Ce sont les fractures ouvertes les plus fréquentes de l’appareil locomoteur.
Elles sont graves pronostiquant l’avenir fonctionnel de la jambe en raison de
l’important risque d’infection osseuse microbienne à travers l’ouverture cutanée.
Une antibioprophylaxie précoce et massive est automatiquement prescrite
devant toute fracture ouverte pour empêcher l’installation de l’infection.
Les germes en cause sont ceux du patient lui-même ; germes saprophytes
(staphyloccoque…).
Si l’infection osseuse se pérennise au niveau du foyer de fracture, la guérison
sera très longue à obtenir.
Le traitement des fractures ouvertes de jambe est chirurgical, le progrès des
techniques de levers de lambeaux de couverture cutanée a beaucoup amélioré les chances de
guérison.
II- Anatomie-Pathologie :
Certains faits anatomiques rendent la jambe (le tibia) vulnérable :
1. L’existence de zone de faible résistance à l’union du supérieur - moyen
du tibia.
2. La face médiale du tibia est mal vascularisée particulièrement au ¼ inférieur de
la jambe (zone de passage de tondons et non d’insertion musculaire).

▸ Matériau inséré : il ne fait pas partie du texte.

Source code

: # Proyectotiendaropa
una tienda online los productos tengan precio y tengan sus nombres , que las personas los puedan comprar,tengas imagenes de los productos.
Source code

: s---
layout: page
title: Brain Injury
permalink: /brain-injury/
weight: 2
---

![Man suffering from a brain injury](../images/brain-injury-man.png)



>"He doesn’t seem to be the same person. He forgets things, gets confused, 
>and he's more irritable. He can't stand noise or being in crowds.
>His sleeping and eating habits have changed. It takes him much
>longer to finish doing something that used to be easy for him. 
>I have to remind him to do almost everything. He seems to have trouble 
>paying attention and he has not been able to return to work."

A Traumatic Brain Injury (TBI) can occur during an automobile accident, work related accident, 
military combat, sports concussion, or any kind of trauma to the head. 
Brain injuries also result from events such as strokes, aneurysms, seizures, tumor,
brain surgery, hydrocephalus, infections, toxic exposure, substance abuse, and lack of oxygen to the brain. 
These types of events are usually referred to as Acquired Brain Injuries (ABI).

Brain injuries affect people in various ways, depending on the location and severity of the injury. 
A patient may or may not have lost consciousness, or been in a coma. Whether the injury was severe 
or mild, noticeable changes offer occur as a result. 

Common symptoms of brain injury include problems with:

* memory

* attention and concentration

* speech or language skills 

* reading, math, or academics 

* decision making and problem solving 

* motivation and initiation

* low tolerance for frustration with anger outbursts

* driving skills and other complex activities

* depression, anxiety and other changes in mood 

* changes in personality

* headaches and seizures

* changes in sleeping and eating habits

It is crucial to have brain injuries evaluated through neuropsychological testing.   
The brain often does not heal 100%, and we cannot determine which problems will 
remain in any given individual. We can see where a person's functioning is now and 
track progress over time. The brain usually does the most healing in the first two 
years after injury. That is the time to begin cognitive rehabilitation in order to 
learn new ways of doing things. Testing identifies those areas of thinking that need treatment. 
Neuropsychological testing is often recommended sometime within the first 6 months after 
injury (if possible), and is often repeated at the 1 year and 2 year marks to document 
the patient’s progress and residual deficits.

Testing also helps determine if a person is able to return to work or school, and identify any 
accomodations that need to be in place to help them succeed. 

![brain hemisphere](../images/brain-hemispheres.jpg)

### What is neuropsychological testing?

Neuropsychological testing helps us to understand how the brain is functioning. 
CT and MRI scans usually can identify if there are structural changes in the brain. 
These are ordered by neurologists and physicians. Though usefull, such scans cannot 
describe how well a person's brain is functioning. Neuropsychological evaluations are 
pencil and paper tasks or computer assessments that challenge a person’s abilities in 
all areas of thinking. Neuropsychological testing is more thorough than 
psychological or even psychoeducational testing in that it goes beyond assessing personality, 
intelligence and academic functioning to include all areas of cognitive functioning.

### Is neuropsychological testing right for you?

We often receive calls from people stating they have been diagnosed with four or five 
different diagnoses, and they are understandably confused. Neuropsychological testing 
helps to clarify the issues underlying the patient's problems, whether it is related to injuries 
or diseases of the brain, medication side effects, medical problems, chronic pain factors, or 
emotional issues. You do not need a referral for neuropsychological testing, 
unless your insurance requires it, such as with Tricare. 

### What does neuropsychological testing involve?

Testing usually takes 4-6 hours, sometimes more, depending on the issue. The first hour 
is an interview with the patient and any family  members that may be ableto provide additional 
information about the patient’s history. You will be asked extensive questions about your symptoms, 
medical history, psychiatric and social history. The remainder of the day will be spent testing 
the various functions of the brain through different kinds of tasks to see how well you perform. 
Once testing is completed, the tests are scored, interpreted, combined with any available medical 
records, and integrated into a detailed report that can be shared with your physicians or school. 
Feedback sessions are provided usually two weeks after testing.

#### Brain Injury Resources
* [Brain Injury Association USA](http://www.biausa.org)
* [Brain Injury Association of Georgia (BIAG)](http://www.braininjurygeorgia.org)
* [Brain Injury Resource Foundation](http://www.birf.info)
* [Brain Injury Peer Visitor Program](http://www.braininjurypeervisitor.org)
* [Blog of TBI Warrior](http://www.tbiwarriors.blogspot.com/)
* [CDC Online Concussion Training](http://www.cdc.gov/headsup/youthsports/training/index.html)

3. La proximité du tibia avec la peau du coté médial représente un risque
potentiel d’ouverture cutanée ou un risque de contusion et de délabrement (ecchymoses
fréquentes).
4. Les pseudarthroses sont fréquentes au niveau du ¼ supérieur et du ¼ inférieur
du tibia.
5. Les pseudarthroses infectées et les retards de consolidation sont fréquents
après les fractures ouvertes.
Il ne pas oublier une autre complication redoutable qui est le syndrome des
loges (c’est l’équivalent du syndrome de Volkmann pour le membre supérieur) qui peut
survenir en post traumatique ou en post opératoire et en dehors de toute immobilisation
plâtrée et même après une fracture ouverte.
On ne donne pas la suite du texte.